The Humble Mastermind of Roku
A new feature in Variety looks at the humble origins of Roku (@RokuPlayer), a startup that has gradually taken the crowded smart TV market by storm with a quality product — and at its quirky founder, an auteur programmer and maker named Anthony Wood (@rokuone) who has single handedly created much of the software that runs the system.
“It was kind of a side project,” he said. “Just for fun. Like a hobby; something I worked on for a few years.”
Speech Recognition for Children
SoapBox Labs (@soapboxlabs) is an Irish company working on speech recognition for children — an enormous technical challenge, since children speak very differently from adults, and can be more easily frustrated — and a technology that could be of great interest to the makers of smart assistants, edtech ventures, and more.

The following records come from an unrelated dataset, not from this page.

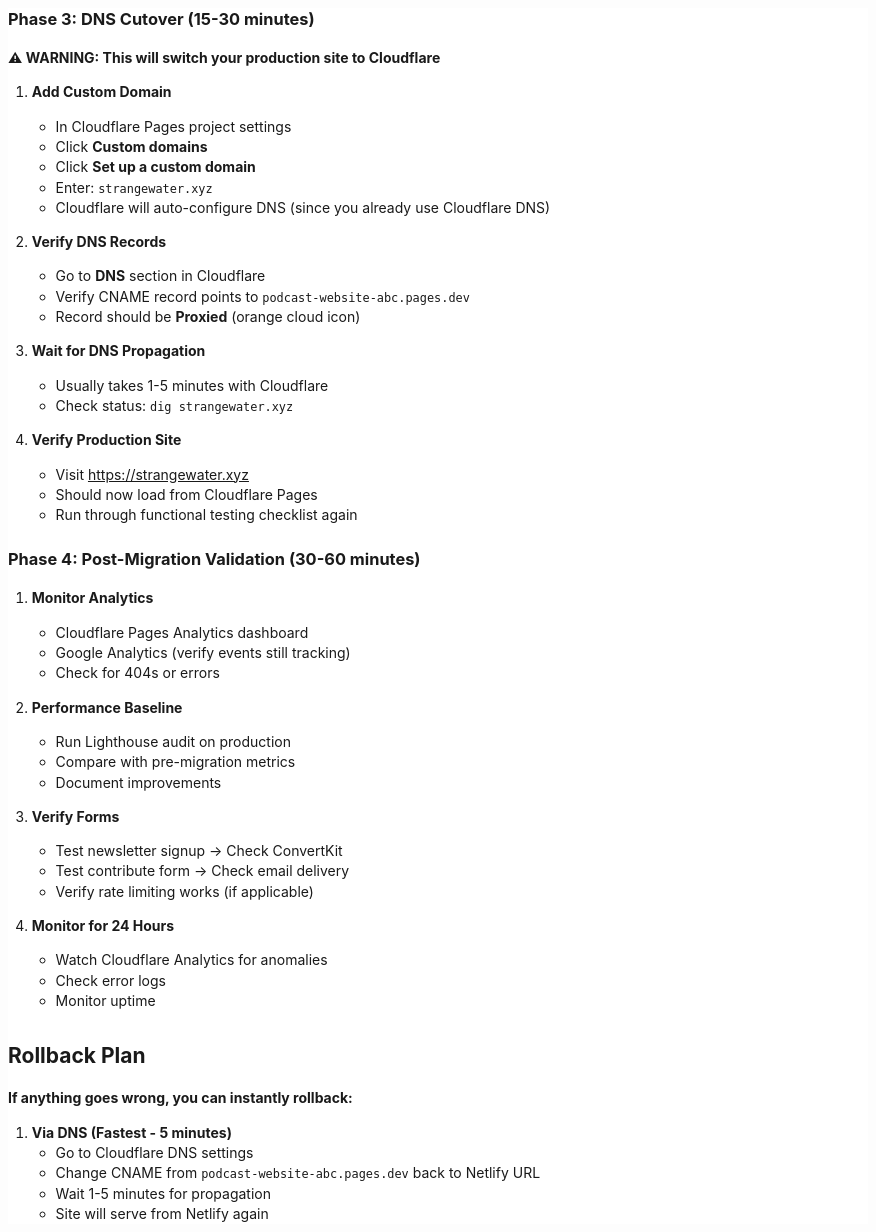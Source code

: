 ### Phase 3: DNS Cutover (15-30 minutes)

**⚠️ WARNING: This will switch your production site to Cloudflare**

1. **Add Custom Domain**
   - In Cloudflare Pages project settings
   - Click **Custom domains**
   - Click **Set up a custom domain**
   - Enter: `strangewater.xyz`
   - Cloudflare will auto-configure DNS (since you already use Cloudflare DNS)

2. **Verify DNS Records**
   - Go to **DNS** section in Cloudflare
   - Verify CNAME record points to `podcast-website-abc.pages.dev`
   - Record should be **Proxied** (orange cloud icon)

3. **Wait for DNS Propagation**
   - Usually takes 1-5 minutes with Cloudflare
   - Check status: `dig strangewater.xyz`

4. **Verify Production Site**
   - Visit https://strangewater.xyz
   - Should now load from Cloudflare Pages
   - Run through functional testing checklist again

### Phase 4: Post-Migration Validation (30-60 minutes)

1. **Monitor Analytics**
   - Cloudflare Pages Analytics dashboard
   - Google Analytics (verify events still tracking)
   - Check for 404s or errors

2. **Performance Baseline**
   - Run Lighthouse audit on production
   - Compare with pre-migration metrics
   - Document improvements

3. **Verify Forms**
   - Test newsletter signup → Check ConvertKit
   - Test contribute form → Check email delivery
   - Verify rate limiting works (if applicable)

4. **Monitor for 24 Hours**
   - Watch Cloudflare Analytics for anomalies
   - Check error logs
   - Monitor uptime

## Rollback Plan

**If anything goes wrong, you can instantly rollback:**

1. **Via DNS (Fastest - 5 minutes)**
   - Go to Cloudflare DNS settings
   - Change CNAME from `podcast-website-abc.pages.dev` back to Netlify URL
   - Wait 1-5 minutes for propagation
   - Site will serve from Netlify again
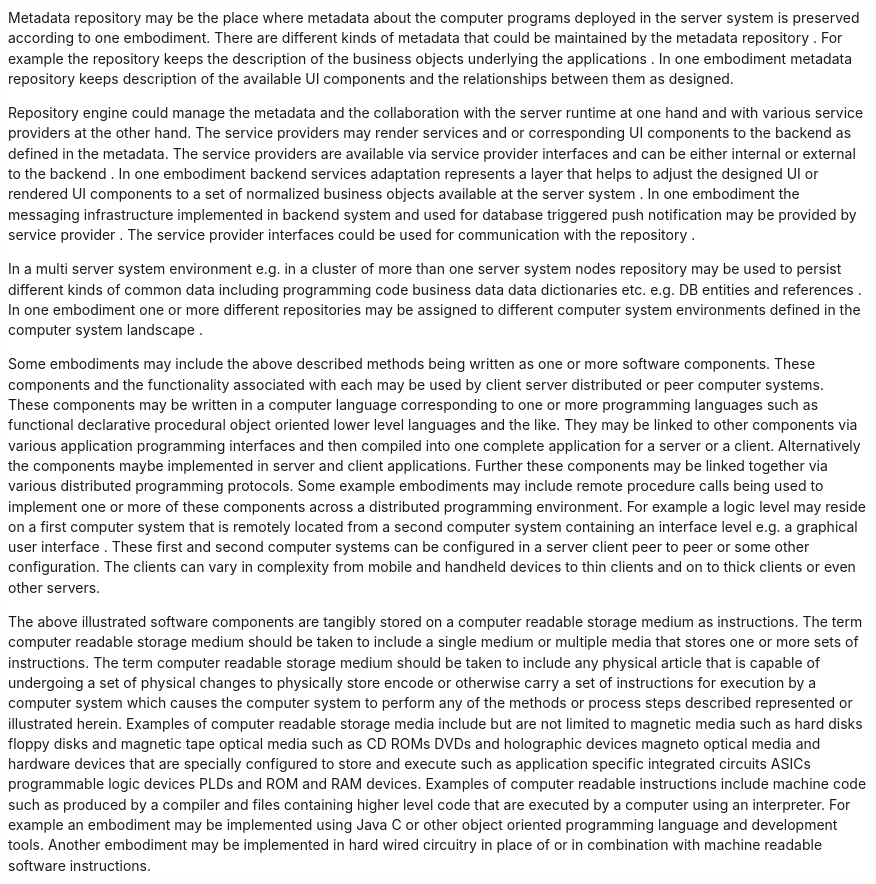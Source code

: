 Metadata repository may be the place where metadata about the computer programs deployed in the server system is preserved according to one embodiment. There are different kinds of metadata that could be maintained by the metadata repository . For example the repository keeps the description of the business objects underlying the applications . In one embodiment metadata repository keeps description of the available UI components and the relationships between them as designed.

Repository engine could manage the metadata and the collaboration with the server runtime at one hand and with various service providers at the other hand. The service providers may render services and or corresponding UI components to the backend as defined in the metadata. The service providers are available via service provider interfaces and can be either internal or external to the backend . In one embodiment backend services adaptation represents a layer that helps to adjust the designed UI or rendered UI components to a set of normalized business objects available at the server system . In one embodiment the messaging infrastructure implemented in backend system and used for database triggered push notification may be provided by service provider . The service provider interfaces could be used for communication with the repository .

In a multi server system environment e.g. in a cluster of more than one server system nodes repository may be used to persist different kinds of common data including programming code business data data dictionaries etc. e.g. DB entities and references . In one embodiment one or more different repositories may be assigned to different computer system environments defined in the computer system landscape .

Some embodiments may include the above described methods being written as one or more software components. These components and the functionality associated with each may be used by client server distributed or peer computer systems. These components may be written in a computer language corresponding to one or more programming languages such as functional declarative procedural object oriented lower level languages and the like. They may be linked to other components via various application programming interfaces and then compiled into one complete application for a server or a client. Alternatively the components maybe implemented in server and client applications. Further these components may be linked together via various distributed programming protocols. Some example embodiments may include remote procedure calls being used to implement one or more of these components across a distributed programming environment. For example a logic level may reside on a first computer system that is remotely located from a second computer system containing an interface level e.g. a graphical user interface . These first and second computer systems can be configured in a server client peer to peer or some other configuration. The clients can vary in complexity from mobile and handheld devices to thin clients and on to thick clients or even other servers.

The above illustrated software components are tangibly stored on a computer readable storage medium as instructions. The term computer readable storage medium should be taken to include a single medium or multiple media that stores one or more sets of instructions. The term computer readable storage medium should be taken to include any physical article that is capable of undergoing a set of physical changes to physically store encode or otherwise carry a set of instructions for execution by a computer system which causes the computer system to perform any of the methods or process steps described represented or illustrated herein. Examples of computer readable storage media include but are not limited to magnetic media such as hard disks floppy disks and magnetic tape optical media such as CD ROMs DVDs and holographic devices magneto optical media and hardware devices that are specially configured to store and execute such as application specific integrated circuits ASICs programmable logic devices PLDs and ROM and RAM devices. Examples of computer readable instructions include machine code such as produced by a compiler and files containing higher level code that are executed by a computer using an interpreter. For example an embodiment may be implemented using Java C or other object oriented programming language and development tools. Another embodiment may be implemented in hard wired circuitry in place of or in combination with machine readable software instructions.
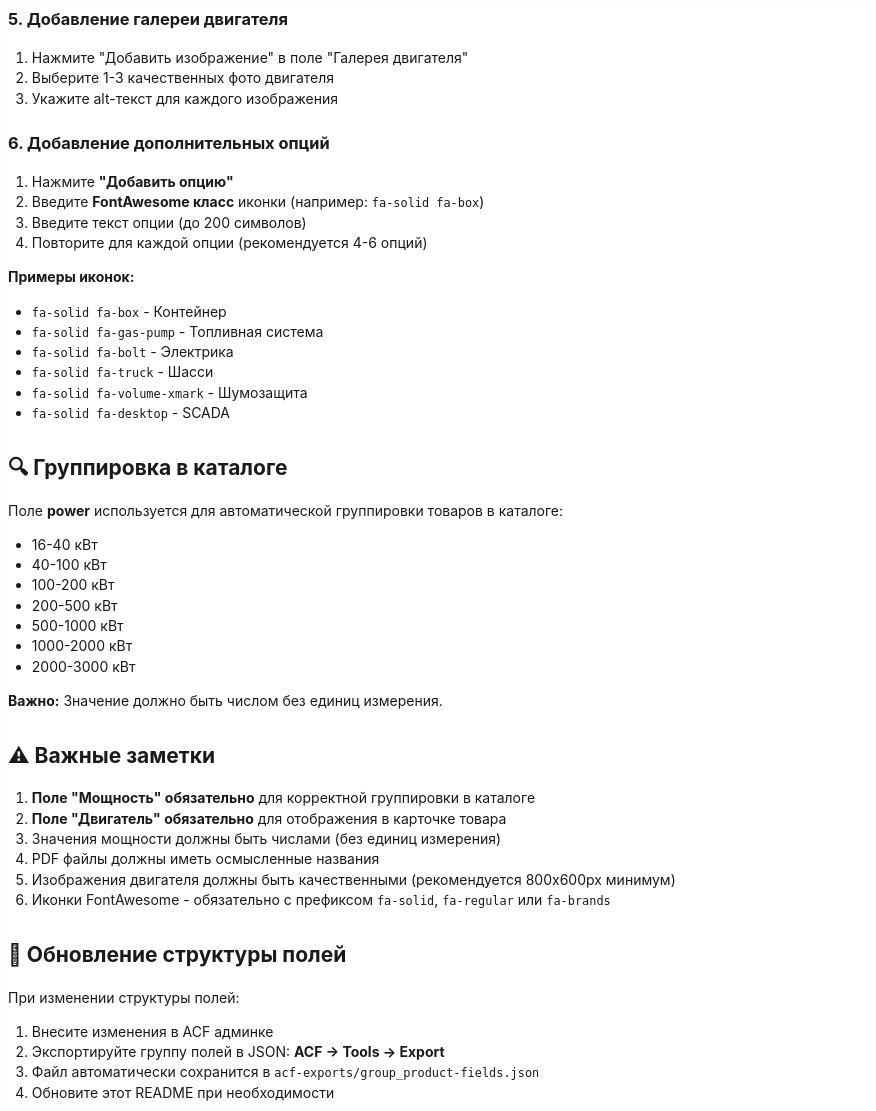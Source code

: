 ### 5. Добавление галереи двигателя

1. Нажмите "Добавить изображение" в поле "Галерея двигателя"
2. Выберите 1-3 качественных фото двигателя
3. Укажите alt-текст для каждого изображения

### 6. Добавление дополнительных опций

1. Нажмите **"Добавить опцию"**
2. Введите **FontAwesome класс** иконки (например: `fa-solid fa-box`)
3. Введите текст опции (до 200 символов)
4. Повторите для каждой опции (рекомендуется 4-6 опций)

**Примеры иконок:**
- `fa-solid fa-box` - Контейнер
- `fa-solid fa-gas-pump` - Топливная система
- `fa-solid fa-bolt` - Электрика
- `fa-solid fa-truck` - Шасси
- `fa-solid fa-volume-xmark` - Шумозащита
- `fa-solid fa-desktop` - SCADA

## 🔍 Группировка в каталоге

Поле **power** используется для автоматической группировки товаров в каталоге:

- 16-40 кВт
- 40-100 кВт
- 100-200 кВт
- 200-500 кВт
- 500-1000 кВт
- 1000-2000 кВт
- 2000-3000 кВт

**Важно:** Значение должно быть числом без единиц измерения.

## ⚠️ Важные заметки

1. **Поле "Мощность" обязательно** для корректной группировки в каталоге
2. **Поле "Двигатель" обязательно** для отображения в карточке товара
3. Значения мощности должны быть числами (без единиц измерения)
4. PDF файлы должны иметь осмысленные названия
5. Изображения двигателя должны быть качественными (рекомендуется 800x600px минимум)
6. Иконки FontAwesome - обязательно с префиксом `fa-solid`, `fa-regular` или `fa-brands`

## 🔄 Обновление структуры полей

При изменении структуры полей:

1. Внесите изменения в ACF админке
2. Экспортируйте группу полей в JSON: **ACF → Tools → Export**
3. Файл автоматически сохранится в `acf-exports/group_product-fields.json`
4. Обновите этот README при необходимости
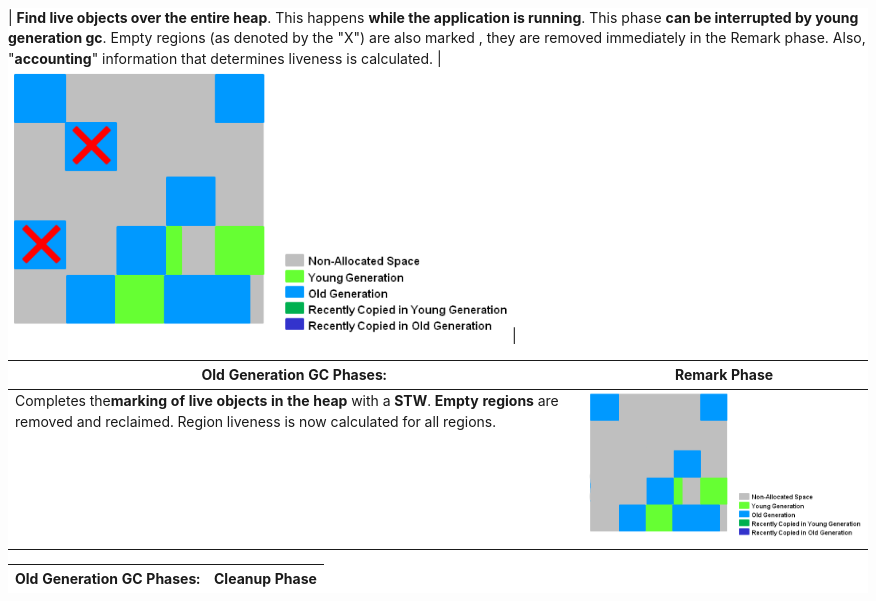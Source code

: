 | **Find live objects over the entire heap**. This happens **while the application is running**. This phase **can be interrupted by young generation gc**. Empty regions (as denoted by the "X") are also marked , they are removed immediately in the Remark phase. Also, "**accounting**" information that determines liveness is calculated. | <img style="text-align:center" src="image/Java_memory_management/g1_gc_05.PNG" width=500> |

| Old Generation GC Phases:                                                                                                                                                              | Remark Phase                                                                                  |
| -------------------------------------------------------------------------------------------------------------------------------------------------------------------------------------- | --------------------------------------------------------------------------------------------- |
| Completes the**marking of live objects in the heap** with a **STW**. **Empty regions** are removed and reclaimed. Region liveness is now calculated for all regions. | <img style="text-align:center" src="image/Java_memory_management/g1_gc_06.PNG" width=500> |

| Old Generation GC Phases:                                                                                                                                                                                                                                                                                                                                                                                                                                                                                                                                                                                    | Cleanup Phase                                                                                 |
| ------------------------------------------------------------------------------------------------------------------------------------------------------------------------------------------------------------------------------------------------------------------------------------------------------------------------------------------------------------------------------------------------------------------------------------------------------------------------------------------------------------------------------------------------------------------------------------------------------------ | --------------------------------------------------------------------------------------------- |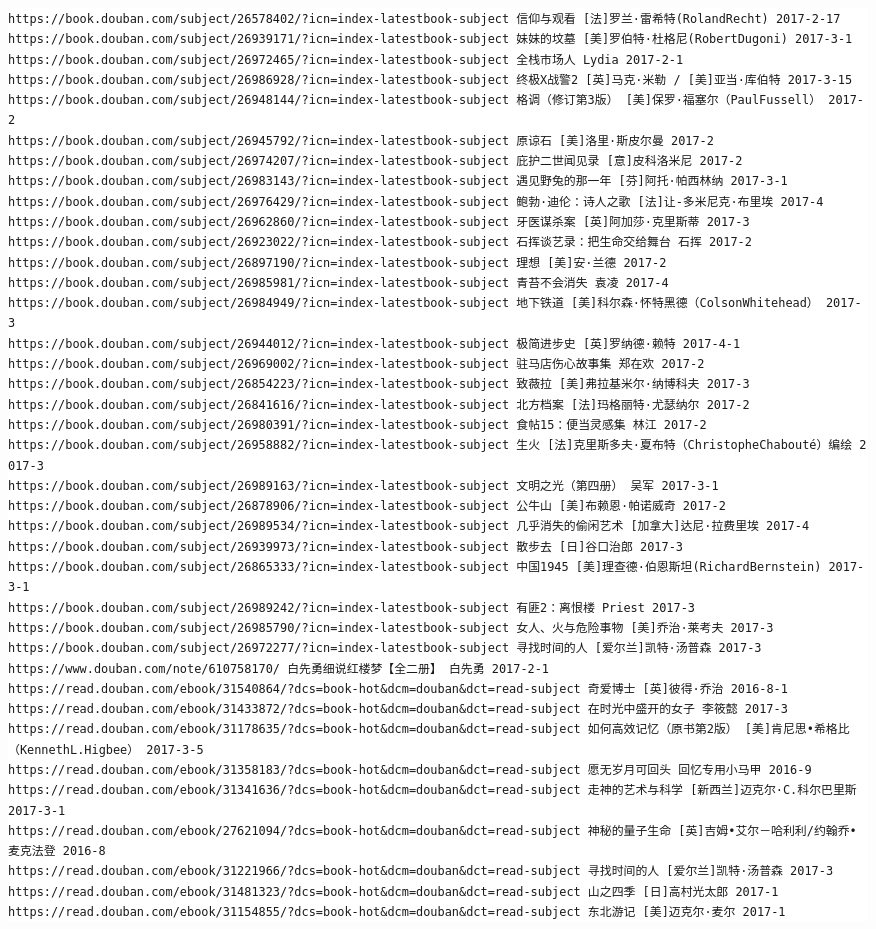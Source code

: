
 ```
https://book.douban.com/subject/26578402/?icn=index-latestbook-subject 信仰与观看 [法]罗兰·雷希特(RolandRecht) 2017-2-17
https://book.douban.com/subject/26939171/?icn=index-latestbook-subject 妹妹的坟墓 [美]罗伯特·杜格尼(RobertDugoni) 2017-3-1
https://book.douban.com/subject/26972465/?icn=index-latestbook-subject 全栈市场人 Lydia 2017-2-1
https://book.douban.com/subject/26986928/?icn=index-latestbook-subject 终极X战警2 [英]马克·米勒 / [美]亚当·库伯特 2017-3-15
https://book.douban.com/subject/26948144/?icn=index-latestbook-subject 格调（修订第3版） [美]保罗·福塞尔（PaulFussell） 2017-2
https://book.douban.com/subject/26945792/?icn=index-latestbook-subject 原谅石 [美]洛里·斯皮尔曼 2017-2
https://book.douban.com/subject/26974207/?icn=index-latestbook-subject 庇护二世闻见录 [意]皮科洛米尼 2017-2
https://book.douban.com/subject/26983143/?icn=index-latestbook-subject 遇见野兔的那一年 [芬]阿托·帕西林纳 2017-3-1
https://book.douban.com/subject/26976429/?icn=index-latestbook-subject 鲍勃·迪伦：诗人之歌 [法]让-多米尼克·布里埃 2017-4
https://book.douban.com/subject/26962860/?icn=index-latestbook-subject 牙医谋杀案 [英]阿加莎·克里斯蒂 2017-3
https://book.douban.com/subject/26923022/?icn=index-latestbook-subject 石挥谈艺录：把生命交给舞台 石挥 2017-2
https://book.douban.com/subject/26897190/?icn=index-latestbook-subject 理想 [美]安·兰德 2017-2
https://book.douban.com/subject/26985981/?icn=index-latestbook-subject 青苔不会消失 袁凌 2017-4
https://book.douban.com/subject/26984949/?icn=index-latestbook-subject 地下铁道 [美]科尔森·怀特黑德（ColsonWhitehead） 2017-3
https://book.douban.com/subject/26944012/?icn=index-latestbook-subject 极简进步史 [英]罗纳德·赖特 2017-4-1
https://book.douban.com/subject/26969002/?icn=index-latestbook-subject 驻马店伤心故事集 郑在欢 2017-2
https://book.douban.com/subject/26854223/?icn=index-latestbook-subject 致薇拉 [美]弗拉基米尔·纳博科夫 2017-3
https://book.douban.com/subject/26841616/?icn=index-latestbook-subject 北方档案 [法]玛格丽特·尤瑟纳尔 2017-2
https://book.douban.com/subject/26980391/?icn=index-latestbook-subject 食帖15：便当灵感集 林江 2017-2
https://book.douban.com/subject/26958882/?icn=index-latestbook-subject 生火 [法]克里斯多夫·夏布特（ChristopheChabouté）编绘 2017-3
https://book.douban.com/subject/26989163/?icn=index-latestbook-subject 文明之光（第四册） 吴军 2017-3-1
https://book.douban.com/subject/26878906/?icn=index-latestbook-subject 公牛山 [美]布赖恩·帕诺威奇 2017-2
https://book.douban.com/subject/26989534/?icn=index-latestbook-subject 几乎消失的偷闲艺术 [加拿大]达尼·拉费里埃 2017-4
https://book.douban.com/subject/26939973/?icn=index-latestbook-subject 散步去 [日]谷口治郎 2017-3
https://book.douban.com/subject/26865333/?icn=index-latestbook-subject 中国1945 [美]理查德·伯恩斯坦(RichardBernstein) 2017-3-1
https://book.douban.com/subject/26989242/?icn=index-latestbook-subject 有匪2：离恨楼 Priest 2017-3
https://book.douban.com/subject/26985790/?icn=index-latestbook-subject 女人、火与危险事物 [美]乔治·莱考夫 2017-3
https://book.douban.com/subject/26972277/?icn=index-latestbook-subject 寻找时间的人 [爱尔兰]凯特·汤普森 2017-3
https://www.douban.com/note/610758170/ 白先勇细说红楼梦【全二册】 白先勇 2017-2-1
https://read.douban.com/ebook/31540864/?dcs=book-hot&dcm=douban&dct=read-subject 奇爱博士 [英]彼得·乔治 2016-8-1
https://read.douban.com/ebook/31433872/?dcs=book-hot&dcm=douban&dct=read-subject 在时光中盛开的女子 李筱懿 2017-3
https://read.douban.com/ebook/31178635/?dcs=book-hot&dcm=douban&dct=read-subject 如何高效记忆（原书第2版） [美]肯尼思•希格比（KennethL.Higbee） 2017-3-5
https://read.douban.com/ebook/31358183/?dcs=book-hot&dcm=douban&dct=read-subject 愿无岁月可回头 回忆专用小马甲 2016-9
https://read.douban.com/ebook/31341636/?dcs=book-hot&dcm=douban&dct=read-subject 走神的艺术与科学 [新西兰]迈克尔·C.科尔巴里斯 2017-3-1
https://read.douban.com/ebook/27621094/?dcs=book-hot&dcm=douban&dct=read-subject 神秘的量子生命 [英]吉姆•艾尔－哈利利/约翰乔•麦克法登 2016-8
https://read.douban.com/ebook/31221966/?dcs=book-hot&dcm=douban&dct=read-subject 寻找时间的人 [爱尔兰]凯特·汤普森 2017-3
https://read.douban.com/ebook/31481323/?dcs=book-hot&dcm=douban&dct=read-subject 山之四季 [日]高村光太郎 2017-1
https://read.douban.com/ebook/31154855/?dcs=book-hot&dcm=douban&dct=read-subject 东北游记 [美]迈克尔·麦尔 2017-1
```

Behind the project is Patricia Scanlon, a Bell Labs (@BellLabs) alum who’s been building up a new dataset of children’s speech patterns to power the project. The team is currently crunching through the data with deep learning software, and Scanlon is already teasing collaborations that could be announced as soon as next month.
Food Maker Frontiers
Make: contributor Chiara Cecchini (@ClaireCecchini) is back with two new stories about the frontiers of food maker tech:
“Making clothing out of kombucha,” said founder Sacha Laurin(@sacha_laurin), “isn’t all that different from cheese-making. In both cases, we are using the alchemy of the fermentation process to render a raw material timeless.”
Elsewhere on the Maker Pro Web
The Atlantic looks at online retailers that advertise goods they had no hand in creating. Alexis Madrigal (@alexismadrigal) actually ordered a coat from one such service: “It was, technically, the item I ordered, only shabbier than I expected in every aspect,” he wrote.
A new Make: guide by Becky LeBret (@beckylebret), the executive director of Next Ed Research, looks at ways to create community makerspaces on a tight budget. The key, according to LeBret, is in nailing down a short- and long-term budget so that goals and expenses can be planned around them.
Tulip (@tulipinterfaces) is an app that connects every component on a factory floor to a computer system in order to collect data and tighten the operation — and which, according to founder Natan Linder, could help give the domestic manufacturing market a competitive advantage. Backers include Boston heavyweights New Balance and Merck.
Taiwanese startup SmartPower wants to kill the old-fashioned phone charger with new wireless charging tech — and to do that, it’s going to need to be fast. “A customer isn’t going to put it on the pad for four hours,” said founder Tank Huang.
How’s this for an exit? Hardware startup Redux, which was working on a system that turns a display screen into a speaker, was acquired by Google for an undisclosed sum — and the possibility that the technology will be integrated into an upcoming Pixel device.